Interestingly, the engaging question pervades the atmosphere of this book also in another sense. The myriad similarities between "Requiem" and the wonderful Lieberman-Reinhardt series of Frank Tallis were the 800-pound gorilla in the room as I turned every page of "Requiem." Consider the following examples (with detailed differences in parentheses).

TIME AND PLACE: fin de siecle Vienna.

PROTAGONISTS: a youngish, Jewish amateur sleuth working with an older, Catholic professional crime fighter. (Tallis's amateur is a psychoanalyst, Jones's a lawyer; Tallis's pro is a policemen, Jones's a criminologist.)

SUPPORTING CAST: a strong, smart woman who is the romantic interest of the junior sleuth. (Tallis's femme is a former patient who is an aspiring hematologist; Jones's is the amateur's wife.)

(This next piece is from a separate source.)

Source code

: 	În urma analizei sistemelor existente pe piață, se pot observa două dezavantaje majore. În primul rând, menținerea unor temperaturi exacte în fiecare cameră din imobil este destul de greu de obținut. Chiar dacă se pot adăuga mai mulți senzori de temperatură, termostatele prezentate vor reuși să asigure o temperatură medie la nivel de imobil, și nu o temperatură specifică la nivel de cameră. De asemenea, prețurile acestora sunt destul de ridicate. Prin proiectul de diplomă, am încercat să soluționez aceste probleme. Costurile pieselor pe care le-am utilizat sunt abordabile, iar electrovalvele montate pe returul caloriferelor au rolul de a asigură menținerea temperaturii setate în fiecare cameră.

"SPICE IN THE STEW": a preoccupation with food, especially on the part of the older pro in both series. (Tallis specializes in pastry, Jones in main courses.)

The Tallis books are better literature than "Requiem," but both Tallis's and Jones's books all share several laudable qualities. They are all historically accurate and offer the reader a welcome view of the history, geography, and culture in fin de siecle Vienna. All of the books are well-plotted, with a slight edge to Jones in terms of the underlying mystery.

So, I recommend "Requiem" on its own merits --- and I certainly recommend any one of the Tallis books! As far as the engaging question that I started with --- well that's another kind of "spice" in the "stew."